Obviously we only need to care the situation that \(A_i' \ne A_i\). Considering the property of strategyproofness and let \(W'=f(A_i', \varvec{A_{-i}})\), we have

$$ \left\{ \begin{aligned} d(A_i,W) \le d(A_i, W')\\ d(A_i', W') \le d(A_i', W) \end{aligned} \right. $$

Draw the spheres (if m = 2 then circles and if \(m>3\) then m-spheres) \(O_1\) and \(O_2\) with \(A_i\) and \(A_i'\) as centers, \(d(A_i,W)\) and \(d(A_i',W)\) as radius, respectively. The first inequality implies that \(W'\) cannot be inside of \(O_1\) and the second implies that \(W'\) cannot be outside of \(O_2\).

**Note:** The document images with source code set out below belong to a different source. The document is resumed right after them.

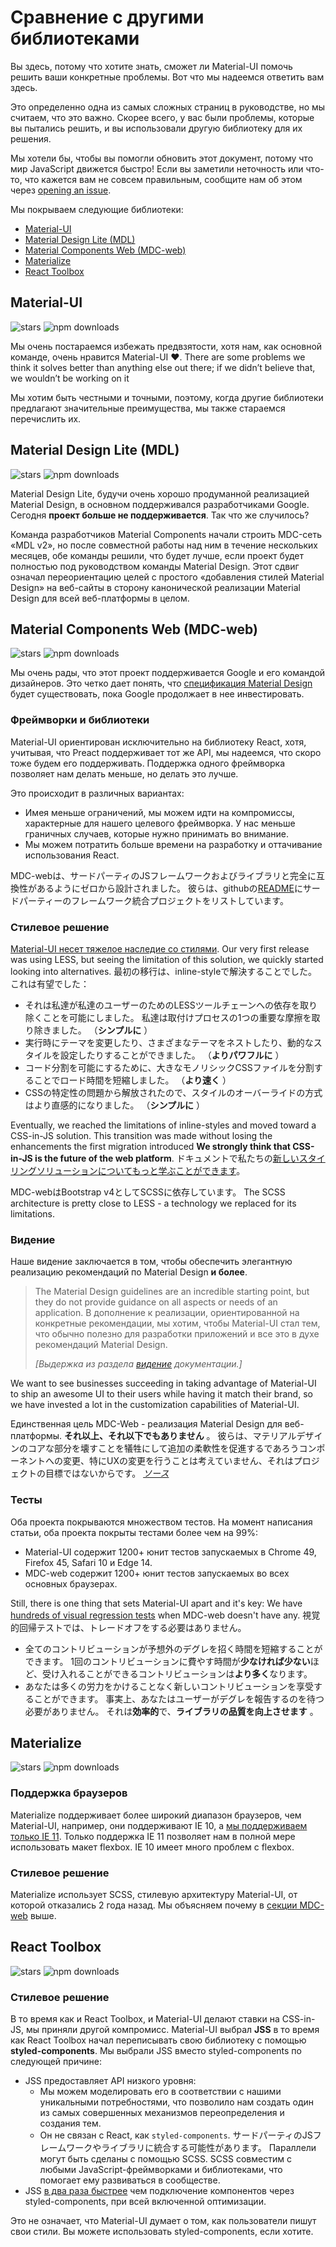 # Сравнение с другими библиотеками

<p class="description">Вы здесь, потому что хотите знать, сможет ли Material-UI помочь решить ваши конкретные проблемы. Вот что мы надеемся ответить вам здесь.</p>

Это определенно одна из самых сложных страниц в руководстве, но мы считаем, что это важно. Скорее всего, у вас были проблемы, которые вы пытались решить, и вы использовали другую библиотеку для их решения.

Мы хотели бы, чтобы вы помогли обновить этот документ, потому что мир JavaScript движется быстро! Если вы заметили неточность или что-то, что кажется вам не совсем правильным, сообщите нам об этом через [opening an issue](https://github.com/mui-org/material-ui/issues/new?title=[docs]+Inaccuracy+in+comparison+guide).

Мы покрываем следующие библиотеки:

- [Material-UI](#material-ui)
- [Material Design Lite (MDL)](#material-design-lite-mdl)
- [Material Components Web (MDC-web)](#material-components-web-mdc-web)
- [Materialize](#materialize)
- [React Toolbox](#react-toolbox)

## Material-UI

![stars](https://img.shields.io/github/stars/mui-org/material-ui.svg?style=social&label=Stars) ![npm downloads](https://img.shields.io/npm/dm/@material-ui/core.svg)

Мы очень постараемся избежать предвзятости, хотя нам, как основной команде, очень нравится Material-UI ❤️. There are some problems we think it solves better than anything else out there; if we didn’t believe that, we wouldn’t be working on it

Мы хотим быть честными и точными, поэтому, когда другие библиотеки предлагают значительные преимущества, мы также стараемся перечислить их.

## Material Design Lite (MDL)

![stars](https://img.shields.io/github/stars/google/material-design-lite.svg?style=social&label=Stars) ![npm downloads](https://img.shields.io/npm/dm/material-design-lite.svg)

Material Design Lite, будучи очень хорошо продуманной реализацией Material Design, в основном поддерживался разработчиками Google. Сегодня **проект больше не поддерживается**. Так что же случилось?

Команда разработчиков Material Components начали строить MDC-сеть «MDL v2», но после совместной работы над ним в течение нескольких месяцев, обе команды решили, что будет лучше, если проект будет полностью под руководством команды Material Design. Этот сдвиг означал переориентацию целей с простого «добавления стилей Material Design» на веб-сайты в сторону канонической реализации Material Design для всей веб-платформы в целом.

## Material Components Web (MDC-web)

![stars](https://img.shields.io/github/stars/material-components/material-components-web.svg?style=social&label=Stars) ![npm downloads](https://img.shields.io/npm/dm/material-components-web.svg)

Мы очень рады, что этот проект поддерживается Google и его командой дизайнеров. Это четко дает понять, что [спецификация Material Design](https://material.io/design/) будет существовать, пока Google продолжает в нее инвестировать.

### Фреймворки и библиотеки

Material-UI ориентирован исключительно на библиотеку React, хотя, учитывая, что Preact поддерживает тот же API, мы надеемся, что скоро тоже будем его поддерживать. Поддержка одного фреймворка позволяет нам делать меньше, но делать это лучше.

Это происходит в различных вариантах:

- Имея меньше ограничений, мы можем идти на компромиссы, характерные для нашего целевого фреймворка. У нас меньше граничных случаев, которые нужно принимать во внимание.
- Мы можем потратить больше времени на разработку и оттачивание использования React.

MDC-webは、サードパーティのJSフレームワークおよびライブラリと完全に互換性があるようにゼロから設計されました。 彼らは、githubの[README](https://github.com/material-components/material-components-web/#material-components-for-the-web)にサードパーティーのフレームワーク統合プロジェクトをリストしています。

### Стилевое решение

[Material-UI несет тяжелое наследие со стилями](https://github.com/oliviertassinari/a-journey-toward-better-style). Our very first release was using LESS, but seeing the limitation of this solution, we quickly started looking into alternatives. 最初の移行は、inline-styleで解決することでした。 これは有望でした：

- それは私達が私達のユーザーのためのLESSツールチェーンへの依存を取り除くことを可能にしました。 私達は取付けプロセスの1つの重要な摩擦を取り除きました。 （**シンプルに** ）
- 実行時にテーマを変更したり、さまざまなテーマをネストしたり、動的なスタイルを設定したりすることができました。 （**よりパワフルに** ）
- コード分割を可能にするために、大きなモノリシックCSSファイルを分割することでロード時間を短縮しました。 （**より速く** ）
- CSSの特定性の問題から解放されたので、スタイルのオーバーライドの方式はより直感的になりました。 （**シンプルに** ）

Eventually, we reached the limitations of inline-styles and moved toward a CSS-in-JS solution. This transition was made without losing the enhancements the first migration introduced **We strongly think that CSS-in-JS is the future of the web platform**. ドキュメントで私たちの[新しいスタイリングソリューションについてもっと学ぶことができます](/customization/css-in-js/)。

MDC-webはBootstrap v4としてSCSSに依存しています。 The SCSS architecture is pretty close to LESS - a technology we replaced for its limitations.

### Видение

Наше видение заключается в том, чтобы обеспечить элегантную реализацию рекомендаций по Material Design **и более**.

> The Material Design guidelines are an incredible starting point, but they do not provide guidance on all aspects or needs of an application. В дополнение к реализации, ориентированной на конкретные рекомендации, мы хотим, чтобы Material-UI стал тем, что обычно полезно для разработки приложений и все это в духе рекомендаций Material Design.
> 
> *[Выдержка из раздела [видение](/discover-more/vision/) документации.]*

We want to see businesses succeeding in taking advantage of Material-UI to ship an awesome UI to their users while having it match their brand, so we have invested a lot in the customization capabilities of Material-UI.

Единственная цель MDC-Web - реализация Material Design для веб-платформы. **それ以上、それ以下でもありません** 。 彼らは、マテリアルデザインのコアな部分を壊すことを犠牲にして追加の柔軟性を促進するであろうコンポーネントへの変更、特にUXの変更を行うことは考えていません、それはプロジェクトの目標ではないからです。 *[ソース](https://github.com/mui-org/material-ui/issues/6799#issuecomment-299925174)*

### Тесты

Оба проекта покрываются множеством тестов. На момент написания статьи, оба проекта покрыты тестами более чем на 99%:

- Material-UI содержит 1200+ юнит тестов запускаемых в Chrome 49, Firefox 45, Safari 10 и Edge 14.
- MDC-web содержит 1200+ юнит тестов запускаемых во всех основных браузерах.

Still, there is one thing that sets Material-UI apart and it's key: We have [hundreds of visual regression tests](https://www.argos-ci.com/mui-org/material-ui) when MDC-web doesn't have any. 視覚的回帰テストでは、トレードオフをする必要はありません。

- 全てのコントリビューションが予想外のデグレを招く時間を短縮することができます。 1回のコントリビューションに費やす時間が**少なければ少ない**ほど、受け入れることができるコントリビューションは**より多く**なります。
- あなたは多くの労力をかけることなく新しいコントリビューションを享受することができます。 事実上、あなたはユーザーがデグレを報告するのを待つ必要がありません。 それは**効率的**で、**ライブラリの品質を向上させます** 。

## Materialize

![stars](https://img.shields.io/github/stars/Dogfalo/materialize.svg?style=social&label=Stars) ![npm downloads](https://img.shields.io/npm/dm/materialize-css.svg)

### Поддержка браузеров

Materialize поддерживает более широкий диапазон браузеров, чем Material-UI, например, они поддерживают IE 10, а [мы поддерживаем только IE 11](/getting-started/supported-platforms/). Только поддержка IE 11 позволяет нам в полной мере использовать макет flexbox. IE 10 имеет много проблем с flexbox.

### Стилевое решение

Materialize использует SCSS, стилевую архитектуру Material-UI, от которой отказались 2 года назад. Мы объясняем почему в [секции MDC-web](#styling-solution) выше.

## React Toolbox

![stars](https://img.shields.io/github/stars/react-toolbox/react-toolbox.svg?style=social&label=Stars) ![npm downloads](https://img.shields.io/npm/dm/react-toolbox.svg)

### Стилевое решение

В то время как и React Toolbox, и Material-UI делают ставки на CSS-in-JS, мы приняли другой компромисс. Material-UI выбрал **JSS** в то время как React Toolbox начал переписывать свою библиотеку с помощью **styled-components**. Мы выбрали JSS вместо styled-components по следующей причине:

- JSS предоставляет API низкого уровня: 
  - Мы можем моделировать его в соответствии с нашими уникальными потребностями, что позволило нам создать один из самых совершенных механизмов переопределения и создания тем.
  - Он не связан с React, как `styled-components`. サードパーティのJSフレームワークやライブラリに統合する可能性があります。 Параллели могут быть сделаны с помощью SCSS. SCSS совместим с любыми JavaScript-фреймворками и библиотеками, что помогает ему развиваться в сообществе.
- JSS [в два раза быстрее](https://github.com/A-gambit/CSS-IN-JS-Benchmarks/blob/master/RESULT.md) чем подключение компонентов через styled-components, при всей включенной оптимизации.

Это не означает, что Material-UI думает о том, как пользователи пишут свои стили. Вы можете использовать styled-components, если хотите.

Therefore, \(W' = W\), which is the only common point between the two spheres (circles).    \(\square \)

In fact, this lemma holds when \(p>2\), but at this time, what we draw is not 2 spheres any more, but 2 inscribed similar Enclosed ellipsoid on which the distance between a point and center is a constant in \(L_p\) space.

Lemma 3

In any Euclidean space with 2 agents A and B, if the output of a deterministic unanimous translation-invariant strategyproof mechanism is on the line AB, then it can only locate at A or B.

Proof

Similar to the proof of Theorem 1, we set the output W and divide it into three cases.

If \(\exists k> 0\) that \(\overrightarrow{WA} = k\cdot \overrightarrow{AB}\), then according to Lemma 2, we move A and then B towards W with a tiny distance \(\epsilon \). In this period, the output is still W, which is contradict with translational-invariance.

If \(\exists k> 0\) that \(\overrightarrow{WB} = k\cdot \overrightarrow{BA}\), then according to Lemma 2, we move B and then A towards W with a tiny distance \(\epsilon \). In this period, the output is still W, which is contradict with translational-invariance.

If \(\exists k> 0\) that \(\overrightarrow{AW} = k\cdot \overrightarrow{WB}\), then according to Lemma 2, we move A to W and have \(f(W,B) = W\). Next we move B away from W to \(B'\) so that \(d(B',W)=d(A,B)\). Therefore we notice that \(f(W,B')\ne W+(W-A)\) because otherwise B can gain from misreporting \(B'\), and this is contradict with translational-invariance.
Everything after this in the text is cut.